2.1. Gemäß Art 151 Abs 51 Z 9 B-VG gilt: In den beim Verwaltungsgerichtshof und beim Verfassungsgerichtshof mit Ablauf des 31. Dezember 2013 anhängigen Verfahren treten die Verwaltungsgerichte an die Stelle der unabhängigen Verwaltungsbehörden, sonstigen unabhängigen Verwaltungsbehörden und, soweit es sich um Beschwerdeverfahren handelt, aller sonstigen Verwaltungsbehörden mit Ausnahme jener Verwaltungsbehörden, die in erster und letzter Instanz entschieden haben oder zur Entscheidung verpflichtet waren, sowie mit Ausnahme von Organen der Gemeinde. Nach Beendigung des Verfahrens vor dem Verwaltungsgerichtshof betreffend den Bescheid oder die Säumnis einer unabhängigen Verwaltungsbehörde oder vor dem Verfassungsgerichtshof betreffend den Bescheid einer solchen ist das Verfahren gegebenenfalls vom Verwaltungsgericht fortzusetzen.

Gemäß § 6 des Bundesgesetzes über die Organisation des Bundesverwaltungsgerichts (Bundesverwaltungsgerichtsgesetz - BVwGG), BGBl. I Nr. 10/2013 idgF, entscheidet das Bundesverwaltungsgericht durch Einzelrichter, sofern nicht in Bundes- oder Landesgesetzen die Entscheidung durch Senate vorgesehen ist.

Das hier anzuwendende Universitätsgesetz 2002, BGBl. I Nr. 120/2002, sieht keine Senatszuständigkeit vor. Gegenständlich liegt somit Einzelrichterzuständigkeit vor.

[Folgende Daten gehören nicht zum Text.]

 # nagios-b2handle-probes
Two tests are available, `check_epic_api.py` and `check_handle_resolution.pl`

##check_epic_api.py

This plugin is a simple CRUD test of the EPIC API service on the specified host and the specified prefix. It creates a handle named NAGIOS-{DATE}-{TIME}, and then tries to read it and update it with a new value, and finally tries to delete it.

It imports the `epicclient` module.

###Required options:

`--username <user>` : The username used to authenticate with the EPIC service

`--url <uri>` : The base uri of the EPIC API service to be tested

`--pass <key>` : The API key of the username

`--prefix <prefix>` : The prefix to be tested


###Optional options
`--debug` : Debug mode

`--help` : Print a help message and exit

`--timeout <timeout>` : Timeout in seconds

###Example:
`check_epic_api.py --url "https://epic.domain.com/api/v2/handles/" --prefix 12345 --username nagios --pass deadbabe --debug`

Gemäß § 79 Universitätsgesetz 2002 in der Fassung der UG-Novelle BGBl. I Nr. 131/2015 gilt:

Rechtsschutz bei Prüfungen

§ 79. (1) Die Beschwerde gegen die Beurteilung einer Prüfung ist unzulässig. Wenn die Durchführung einer negativ beurteilten Prüfung einen schweren Mangel aufweist, hat das für die studienrechtlichen Angelegenheiten zuständige Organ diese Prüfung auf Antrag der oder des Studierenden mit Bescheid aufzuheben. Die oder der Studierende hat den Antrag innerhalb von zwei Wochen ab der Bekanntgabe der Beurteilung einzubringen und den schweren Mangel glaubhaft zu machen. Der Antritt zu der Prüfung, die aufgehoben wurde, ist nicht auf die zulässige Zahl der Prüfungsantritte anzurechnen.

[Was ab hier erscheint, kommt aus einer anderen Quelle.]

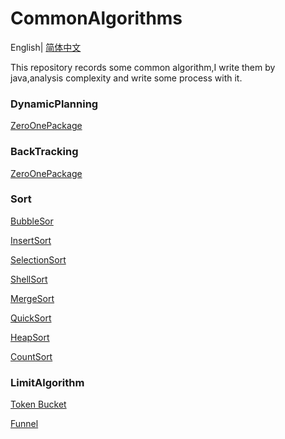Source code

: # CommonAlgorithms
English| [简体中文](https://github.com/cartoonYu/CommonAlgorithms/blob/master/README-ZN.md)

This repository records some common algorithm,I write them by java,analysis complexity and write some process with it.

### DynamicPlanning
[ZeroOnePackage](https://github.com/cartoonYu/CommonAlgorithms/blob/master/src/main/java/org/CommonAlgorithms/DynamicPlanning/ZeroOnePackage.java)

### BackTracking
[ZeroOnePackage](https://github.com/cartoonYu/CommonAlgorithms/blob/master/src/main/java/org/CommonAlgorithms/BackTracking/ZeroOnePackage.java)

### Sort
[BubbleSor](https://github.com/cartoonYu/CommonAlgorithms/blob/master/src/main/java/org/CommonAlgorithms/Sort/BubbleSort.java)

[InsertSort](https://github.com/cartoonYu/CommonAlgorithms/blob/master/src/main/java/org/CommonAlgorithmsSort/InsertSort.java)

[SelectionSort](https://github.com/cartoonYu/CommonAlgorithms/blob/master/src/main/java/org/CommonAlgorithms/Sort/SelectionSort.java)

[ShellSort](https://github.com/cartoonYu/CommonAlgorithms/blob/master/src/main/java/org/CommonAlgorithms/Sort/ShellSort.java)

[MergeSort](https://github.com/cartoonYu/CommonAlgorithms/blob/master/src/main/java/org/CommonAlgorithms/Sort/MergeSort.java)

[QuickSort](https://github.com/cartoonYu/CommonAlgorithms/blob/master/src/main/java/org/CommonAlgorithms/Sort/QuickSort.java)

[HeapSort](https://github.com/cartoonYu/CommonAlgorithms/blob/master/src/main/java/org/CommonAlgorithms/Sort/HeapSort.java)

[CountSort](https://github.com/cartoonYu/CommonAlgorithms/blob/master/src/main/java/org/CommonAlgorithms/Sort/CountSort.java)

### LimitAlgorithm
[Token Bucket](https://github.com/cartoonYu/CommonAlgorithms/blob/master/src/main/java/org/CommonAlgorithms/LimitAlgorithm/TokenBucket/TokenBucket.java)

[Funnel](https://github.com/cartoonYu/CommonAlgorithms/blob/master/src/main/java/org/CommonAlgorithms/LimitAlgorithm/Funnel/Funnel.java)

(2) Mündliche Prüfungen sind öffentlich. Es ist zulässig, den Zutritt erforderlichenfalls auf eine den räumlichen Verhältnissen entsprechende Anzahl von Personen zu beschränken. Bei kommissionellen mündlichen Prüfungen hat jedes Mitglied des Prüfungssenates während der gesamten Prüfungszeit anwesend zu sein. Das Ergebnis einer mündlichen Prüfung ist unmittelbar nach der Prüfung der oder dem Studierenden bekannt zu geben. Wurde die Prüfung negativ beurteilt, sind die Gründe dafür der oder dem Studierenden zu erläutern.

(3) Wenn die Beurteilungsunterlagen (insbesondere Gutachten, Korrekturen schriftlicher Prüfungen und Prüfungsarbeiten) den Studierenden nicht ausgehändigt werden, ist sicherzustellen, dass diese mindestens sechs Monate ab der Bekanntgabe der Beurteilung aufbewahrt werden.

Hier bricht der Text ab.